By day, it’s a wall-to-wall, ceiling-to-ceiling megapolis of everything electronics.
Shiny new laptops, desktops, printers, and fax machines are packed into the center of the first floor, a showroom for the latest and greatest gadgets to make their way to Bangkok. These premium-priced items are surrounded by booths full of stuff you might find in a yard sale, or down an unkept, poorly lit aisle in a forgotten corner of K-Mart: cheap flashlights, plastic alarm clocks, batteries, sunglasses, belts, memory cards… basically, practical junk.
Most of those booths, however, specialize in entertainment: books and books full of bootleg DVDs and CDs, video games, garden-variety porn. Towards the rear, a number of “electronics repair shops”. (Quotes because my girlfriend once brought her laptop in to have the Wi-Fi card looked at, and had it returned to her with the Wi-Fi card still not working, but with the added bonus of her entire hard drive wiped clean without notice.
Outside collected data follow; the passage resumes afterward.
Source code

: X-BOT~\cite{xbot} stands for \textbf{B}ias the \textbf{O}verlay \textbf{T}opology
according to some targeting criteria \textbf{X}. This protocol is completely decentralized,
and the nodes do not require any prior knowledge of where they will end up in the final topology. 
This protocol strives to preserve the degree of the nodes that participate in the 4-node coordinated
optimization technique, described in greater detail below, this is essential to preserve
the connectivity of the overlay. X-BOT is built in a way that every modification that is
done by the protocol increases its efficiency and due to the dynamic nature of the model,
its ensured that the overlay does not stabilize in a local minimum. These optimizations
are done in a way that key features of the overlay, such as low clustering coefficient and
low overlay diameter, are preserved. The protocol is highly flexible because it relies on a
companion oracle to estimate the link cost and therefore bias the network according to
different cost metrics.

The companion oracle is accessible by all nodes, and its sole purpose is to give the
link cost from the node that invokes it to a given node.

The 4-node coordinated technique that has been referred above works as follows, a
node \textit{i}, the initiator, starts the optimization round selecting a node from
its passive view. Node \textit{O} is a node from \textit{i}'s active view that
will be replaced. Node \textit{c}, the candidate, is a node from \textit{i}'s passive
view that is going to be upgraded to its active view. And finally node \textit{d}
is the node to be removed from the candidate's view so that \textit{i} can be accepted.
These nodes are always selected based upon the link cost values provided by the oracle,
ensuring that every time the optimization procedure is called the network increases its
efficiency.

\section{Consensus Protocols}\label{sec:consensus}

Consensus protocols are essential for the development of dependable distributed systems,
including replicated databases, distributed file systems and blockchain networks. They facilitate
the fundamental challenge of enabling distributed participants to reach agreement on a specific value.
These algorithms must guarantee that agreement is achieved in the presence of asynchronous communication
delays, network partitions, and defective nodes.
This courtesy was performed free of charge.)
This is just the first of five floors at Pantip Plaza, Bangkok’s (in)famous electronics clearinghouse on Petchaburi Road, and just a few blocks down from our rented condo at the Platinum Fashion Mall. Upstairs, more of the same–lots and lots of it–as well as an aging little food court, a few department-store style electronics chains (think Best Buy with a Thai twist), and (I think) one or two of those walk-in plastic surgery shops that are popping up all over the city.
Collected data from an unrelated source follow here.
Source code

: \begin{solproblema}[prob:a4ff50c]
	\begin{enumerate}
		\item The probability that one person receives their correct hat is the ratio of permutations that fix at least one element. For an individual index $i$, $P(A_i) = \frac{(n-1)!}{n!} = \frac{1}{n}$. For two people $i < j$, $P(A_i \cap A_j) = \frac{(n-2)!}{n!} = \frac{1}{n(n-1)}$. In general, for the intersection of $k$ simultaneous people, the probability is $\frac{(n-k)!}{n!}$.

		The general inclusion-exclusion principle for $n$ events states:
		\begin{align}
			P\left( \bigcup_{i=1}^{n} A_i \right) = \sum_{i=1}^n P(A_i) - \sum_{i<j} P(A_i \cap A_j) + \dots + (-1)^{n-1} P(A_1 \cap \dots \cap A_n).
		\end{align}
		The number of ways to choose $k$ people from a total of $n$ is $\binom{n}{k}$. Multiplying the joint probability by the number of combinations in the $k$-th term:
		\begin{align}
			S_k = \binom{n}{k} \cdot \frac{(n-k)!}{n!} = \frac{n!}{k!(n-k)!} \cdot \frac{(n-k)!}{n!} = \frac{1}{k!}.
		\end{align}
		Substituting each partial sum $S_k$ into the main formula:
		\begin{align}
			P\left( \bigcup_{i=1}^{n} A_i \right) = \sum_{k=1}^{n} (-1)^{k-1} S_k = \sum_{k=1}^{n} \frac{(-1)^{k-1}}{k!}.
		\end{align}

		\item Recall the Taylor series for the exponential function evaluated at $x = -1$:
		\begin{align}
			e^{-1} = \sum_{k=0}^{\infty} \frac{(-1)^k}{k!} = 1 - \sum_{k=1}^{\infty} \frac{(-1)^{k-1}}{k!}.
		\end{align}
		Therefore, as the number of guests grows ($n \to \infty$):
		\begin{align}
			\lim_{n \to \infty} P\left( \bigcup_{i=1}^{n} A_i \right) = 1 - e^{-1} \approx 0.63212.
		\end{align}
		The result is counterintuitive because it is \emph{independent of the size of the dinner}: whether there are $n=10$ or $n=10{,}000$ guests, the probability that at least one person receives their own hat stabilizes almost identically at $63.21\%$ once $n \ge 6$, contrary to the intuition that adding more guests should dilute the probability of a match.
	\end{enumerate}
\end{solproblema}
You could easily spend a few hours getting lost in here, especially if you decide to buy any DVDs. Here’s how that works: once you’ve finished flipping through the massive books full of all the available titles, you write the picks down on a piece of paper, negotiate the price, then wait as your seller calls in the order and the DVDs are ripped elsewhere in a mysterious satellite location. They’ll usually tell you “20 minutes”, but depending on the day, time, and weather, it could take well over an hour–even two on occasion. It’s all quite a scene and one every visitor to Bangkok should check out, even if just for a quick walk through.
The Sun Goes Down
By night, after the lights have gone out, the books of porn have been zipped shut, and the tourists have been whisked away by grinning tuk-tuk drivers waiting out front, the long steps in front of Pantip become somewhat of an early-evening hangout. A spot to pre-party with friends over a few cans of Leo or Chang beer–bought, of course, at one of the approximately 52 7-11 stores located within a half-mile radius–and snacks from a handful of street-food vendors parked on the sidewalk.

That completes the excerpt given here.